[Plain-text document sources]
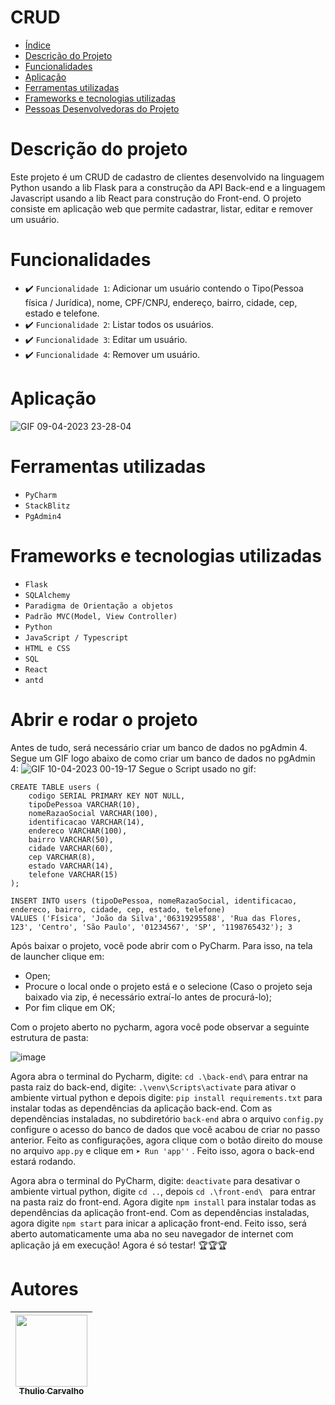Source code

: # CRUD

* [Índice](#índice)
* [Descrição do Projeto](#descrição-do-projeto)
* [Funcionalidades](#funcionalidades)
* [Aplicação](#aplicação)
* [Ferramentas utilizadas](#ferramentas-utilizadas)
* [Frameworks e tecnologias utilizadas](#frameworks-e-tecnologias-utilizadas)
* [Pessoas Desenvolvedoras do Projeto](#pessoas-desenvolvedoras)

# Descrição do projeto
Este projeto é um CRUD de cadastro de clientes desenvolvido na linguagem Python usando a lib Flask para a construção da API Back-end 
e a linguagem Javascript usando a lib React para construção do Front-end. O projeto consiste em aplicação web que permite cadastrar, listar, editar e remover um usuário. 

# Funcionalidades
 - ✔️ `Funcionalidade 1`: Adicionar um usuário contendo o Tipo(Pessoa física / Jurídica), nome, CPF/CNPJ, endereço, bairro, cidade, cep, estado e telefone.
 - ✔️ `Funcionalidade 2`: Listar todos os usuários.
 - ✔️ `Funcionalidade 3`: Editar um usuário.
 - ✔️ `Funcionalidade 4`: Remover um usuário.
 
# Aplicação

![GIF 09-04-2023 23-28-04](https://user-images.githubusercontent.com/48070981/230814212-969d0be4-6cef-409e-96d8-482c4156d5ad.gif)
# Ferramentas utilizadas
- `PyCharm`
- `StackBlitz`
- `PgAdmin4`

# Frameworks e tecnologias utilizadas
- `Flask`
- `SQLAlchemy`
- `Paradigma de Orientação a objetos`
- `Padrão MVC(Model, View Controller)`
- `Python`
- `JavaScript / Typescript`
- `HTML e CSS`
- `SQL`
- `React`
- `antd`

# Abrir e rodar o projeto
Antes de tudo, será necessário criar um banco de dados no pgAdmin 4. Segue um GIF logo abaixo de como criar um banco de dados no pgAdmin 4:
![GIF 10-04-2023 00-19-17](https://user-images.githubusercontent.com/48070981/230819590-4eb64269-8720-4681-a589-adc499fa0529.gif)
Segue o Script usado no gif:
```
CREATE TABLE users (
    codigo SERIAL PRIMARY KEY NOT NULL,
    tipoDePessoa VARCHAR(10),
    nomeRazaoSocial VARCHAR(100),
    identificacao VARCHAR(14),
    endereco VARCHAR(100),
    bairro VARCHAR(50),
    cidade VARCHAR(60),
    cep VARCHAR(8),
    estado VARCHAR(14),
    telefone VARCHAR(15)
);

INSERT INTO users (tipoDePessoa, nomeRazaoSocial, identificacao, endereco, bairro, cidade, cep, estado, telefone)
VALUES ('Física', 'João da Silva','06319295588', 'Rua das Flores, 123', 'Centro', 'São Paulo', '01234567', 'SP', '1198765432'); 3
```
Após baixar o projeto, você pode abrir com o PyCharm. Para isso, na tela de launcher clique em:

- Open;
- Procure o local onde o projeto está e o selecione (Caso o projeto seja baixado via zip, é necessário extraí-lo antes de procurá-lo);
- Por fim clique em OK;

Com o projeto aberto no pycharm, agora você pode observar a seguinte estrutura de pasta:

![image](https://user-images.githubusercontent.com/48070981/230822678-9ea93bf5-0f08-4555-90c0-634a8f9f2207.png)

Agora abra o terminal do Pycharm, digite: ```cd .\back-end\``` para entrar na pasta raiz do back-end, digite: ```.\venv\Scripts\activate``` para ativar o ambiente virtual python e depois digite: ```pip install requirements.txt``` para instalar todas as dependências da aplicação back-end. Com as dependências instaladas, no subdiretório ```back-end``` abra o arquivo ```config.py``` configure o acesso do banco de dados que você acabou de criar no passo anterior. Feito as configurações, agora clique com o botão direito do mouse no arquivo ```app.py``` e clique em ```➤ Run 'app''``` . Feito isso, agora o back-end estará rodando.

Agora abra o terminal do PyCharm, digite: ```deactivate``` para desativar o ambiente virtual python, digite ```cd ..```, depois ```cd .\front-end\ ``` para entrar na pasta raiz do front-end. Agora digite ```npm install``` para instalar todas as dependências da aplicação front-end. Com as dependências instaladas, agora digite ```npm start``` para inicar a aplicação front-end. Feito isso, será aberto automaticamente uma aba no seu navegador de internet com aplicação já em execução! Agora é só testar! 🏆🏆🏆


# Autores

| [<img src="https://avatars.githubusercontent.com/u/48070981?s=400&v=4" width=115><br><sub>Thulio Carvalho</sub>](https://github.com/Thulio-FM-Carvalho) |  
| :---: |

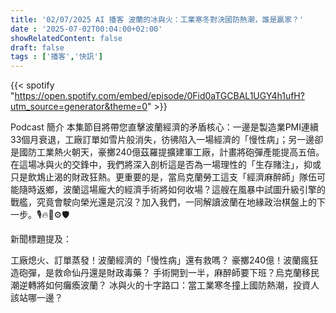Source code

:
 ```yaml
---
title: '02/07/2025 AI 播客 波蘭的冰與火：工業寒冬對決國防熱潮，誰是贏家？'
date : '2025-07-02T00:04:00+02:00'
showRelatedContent: false
draft: false
tags : ['播客','快訊']
---
```

{{< spotify "https://open.spotify.com/embed/episode/0Fid0aTGCBAL1UGY4h1ufH?utm_source=generator&theme=0" >}}



Podcast 簡介
本集節目將帶您直擊波蘭經濟的矛盾核心：一邊是製造業PMI連續33個月衰退，工廠訂單如雪片般消失，彷彿陷入一場經濟的「慢性病」；另一邊卻是國防工業熱火朝天，豪擲240億茲羅提擴建軍工廠，計畫將砲彈產能提高五倍。在這場冰與火的交鋒中，我們將深入剖析這是否為一場理性的「生存賭注」，抑或只是飲鴆止渴的財政狂熱。更重要的是，當烏克蘭勞工這支「經濟麻醉師」隊伍可能隨時返鄉，波蘭這場龐大的經濟手術將如何收場？這艘在風暴中試圖升級引擎的戰艦，究竟會駛向榮光還是沉沒？加入我們，一同解讀波蘭在地緣政治棋盤上的下一步。🎙️🔥🧊⚙️🛡️

新聞標題提及：

工廠熄火、訂單蒸發！波蘭經濟的「慢性病」還有救嗎？
豪擲240億！波蘭瘋狂造砲彈，是救命仙丹還是財政毒藥？
手術開到一半，麻醉師要下班？烏克蘭移民潮逆轉將如何癱瘓波蘭？
冰與火的十字路口：當工業寒冬撞上國防熱潮，投資人該站哪一邊？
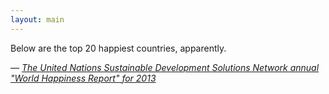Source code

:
 ```yaml
---
layout: main
---
```


Below are the top 20 happiest countries, apparently.

<!-- 1. Denmark
2. Norway
3. Switzerland
4. The Netherlands
5. Sweden
6. Canada
7. Finland
8. Austria
9. Iceland
10. Australia
11. Israel
12. Costa Rica
13. New Zealand
14. United Arab Emirates
15. Panama
16. Mexico
17. United States of America
18. Ireland
19. Luxembourg
20. Venzuela -->

<div id="map"></div>

_— [The United Nations Sustainable Development Solutions Network annual "World Happiness Report" for 2013](http://unsdsn.org/happiness/)_

<style>
path.country.id-208,
path.country.id-578,
path.country.id-756,
path.country.id-528,
path.country.id-752,
path.country.id-124,
path.country.id-246,
path.country.id-040,
path.country.id-352,
path.country.id-036,
path.country.id-376,
path.country.id-188,
path.country.id-554,
path.country.id-784,
path.country.id-590,
path.country.id-594, /* panama canal zone */
path.country.id-484,
path.country.id-840,
path.country.id-372,
path.country.id-442,
path.country.id-862 {
  fill: #5A9593;
}
path.country { fill: #f3f3f3; }
</style>

<script src="http://d3js.org/topojson.v1.min.js"></script>
<script>

var width = 640,
    height = 420;

var projection = d3.geo.mercator()
    .scale((width + 1) / 2 / Math.PI)
    .translate([width / 2, height / 2])
    .precision(.1);

var path = d3.geo.path()
    .projection(projection);

var graticule = d3.geo.graticule();

var svg = d3.select("#map").append("svg")
    .attr("width", width)
    .attr("height", height);

svg.append("path")
    .datum(graticule)
    .attr("class", "graticule")
    .attr("d", path);

d3.json("{{ site.baseurl }}/data/world-50m.json", function(error, world) {
  var countries = topojson.feature(world, world.objects.countries).features;

    svg.selectAll(".country")
        .data(countries)
      .enter().append("path")
        .attr("class", function(d) { return "country id-" + d.id; })
        .attr("d", path)
});

d3.select(self.frameElement).style("height", height + "px");

</script>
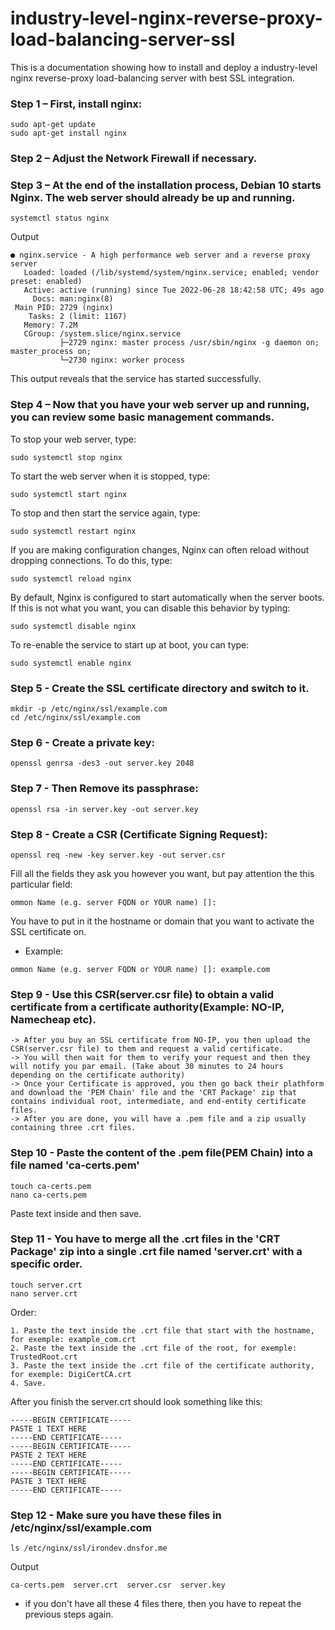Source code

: # industry-level-nginx-reverse-proxy-load-balancing-server-ssl
This is a documentation showing how to install and deploy a industry-level nginx reverse-proxy load-balancing server with best SSL integration.

### Step 1 – First, install nginx:
```
sudo apt-get update
sudo apt-get install nginx
```

### Step 2 – Adjust the Network Firewall if necessary.

### Step 3 – At the end of the installation process, Debian 10 starts Nginx. The web server should already be up and running.
```
systemctl status nginx
```
Output
```
● nginx.service - A high performance web server and a reverse proxy server
   Loaded: loaded (/lib/systemd/system/nginx.service; enabled; vendor preset: enabled)
   Active: active (running) since Tue 2022-06-28 18:42:58 UTC; 49s ago
     Docs: man:nginx(8)
 Main PID: 2729 (nginx)
    Tasks: 2 (limit: 1167)
   Memory: 7.2M
   CGroup: /system.slice/nginx.service
           ├─2729 nginx: master process /usr/sbin/nginx -g daemon on; master_process on;
           └─2730 nginx: worker process
```
This output reveals that the service has started successfully.

### Step 4 – Now that you have your web server up and running, you can review some basic management commands.

To stop your web server, type:
```
sudo systemctl stop nginx
```
To start the web server when it is stopped, type:
```
sudo systemctl start nginx
```
To stop and then start the service again, type:
```
sudo systemctl restart nginx
```
If you are making configuration changes, Nginx can often reload without dropping connections. To do this, type:
```
sudo systemctl reload nginx
```
By default, Nginx is configured to start automatically when the server boots. If this is not what you want, you can disable this behavior by typing:
```
sudo systemctl disable nginx
```
To re-enable the service to start up at boot, you can type:
```
sudo systemctl enable nginx
```

### Step 5 - Create the SSL certificate directory and switch to it.
```
mkdir -p /etc/nginx/ssl/example.com
cd /etc/nginx/ssl/example.com
```

### Step 6 - Create a private key:
```
openssl genrsa -des3 -out server.key 2048
```

### Step 7 - Then Remove its passphrase:
```
openssl rsa -in server.key -out server.key
```

### Step 8 - Create a CSR (Certificate Signing Request):
```
openssl req -new -key server.key -out server.csr
```
Fill all the fields they ask you however you want, but pay attention the this particular field:
```
ommon Name (e.g. server FQDN or YOUR name) []:
```
You have to put in it the hostname or domain that you want to activate the SSL certificate on.
* Example:
```
ommon Name (e.g. server FQDN or YOUR name) []: example.com
```

### Step 9 - Use this CSR(server.csr file) to obtain a valid certificate from a certificate authority(Example: NO-IP, Namecheap etc).
```
-> After you buy an SSL certificate from NO-IP, you then upload the CSR(server.csr file) to them and request a valid certificate.
-> You will then wait for them to verify your request and then they will notify you par email. (Take about 30 minutes to 24 hours depending on the certificate authority)
-> Once your Certificate is approved, you then go back their plathform and download the 'PEM Chain' file and the 'CRT Package' zip that contains individual root, intermediate, and end-entity certificate files.
-> After you are done, you will have a .pem file and a zip usually containing three .crt files.
```

### Step 10 - Paste the content of the .pem file(PEM Chain) into a file named 'ca-certs.pem'
```
touch ca-certs.pem
nano ca-certs.pem
```
Paste text inside and then save.

### Step 11 - You have to merge all the .crt files in the 'CRT Package' zip into a single .crt file named 'server.crt' with a specific order.
```
touch server.crt
nano server.crt
```
Order:
```
1. Paste the text inside the .crt file that start with the hostname, for exemple: example_com.crt
2. Paste the text inside the .crt file of the root, for exemple: TrustedRoot.crt
3. Paste the text inside the .crt file of the certificate authority, for exemple: DigiCertCA.crt
4. Save.
```
After you finish the server.crt should look something like this:
```
-----BEGIN CERTIFICATE-----
PASTE 1 TEXT HERE
-----END CERTIFICATE-----
-----BEGIN CERTIFICATE-----
PASTE 2 TEXT HERE
-----END CERTIFICATE-----
-----BEGIN CERTIFICATE-----
PASTE 3 TEXT HERE
-----END CERTIFICATE-----
```

### Step 12 - Make sure you have these files in /etc/nginx/ssl/example.com
```
ls /etc/nginx/ssl/irondev.dnsfor.me
```
Output
```
ca-certs.pem  server.crt  server.csr  server.key
```
* if you don't have all these 4 files there, then you have to repeat the previous steps again.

§ **TASK**
All that is wanted is an exact copy of the lines above from the one with "### Step 9 - Use" through the one with "Paste text inside and then save.", with both ends included.

§ **RESPONSE**
### Step 9 - Use this CSR(server.csr file) to obtain a valid certificate from a certificate authority(Example: NO-IP, Namecheap etc).
```
-> After you buy an SSL certificate from NO-IP, you then upload the CSR(server.csr file) to them and request a valid certificate.
-> You will then wait for them to verify your request and then they will notify you par email. (Take about 30 minutes to 24 hours depending on the certificate authority)
-> Once your Certificate is approved, you then go back their plathform and download the 'PEM Chain' file and the 'CRT Package' zip that contains individual root, intermediate, and end-entity certificate files.
-> After you are done, you will have a .pem file and a zip usually containing three .crt files.
```

### Step 10 - Paste the content of the .pem file(PEM Chain) into a file named 'ca-certs.pem'
```
touch ca-certs.pem
nano ca-certs.pem
```
Paste text inside and then save.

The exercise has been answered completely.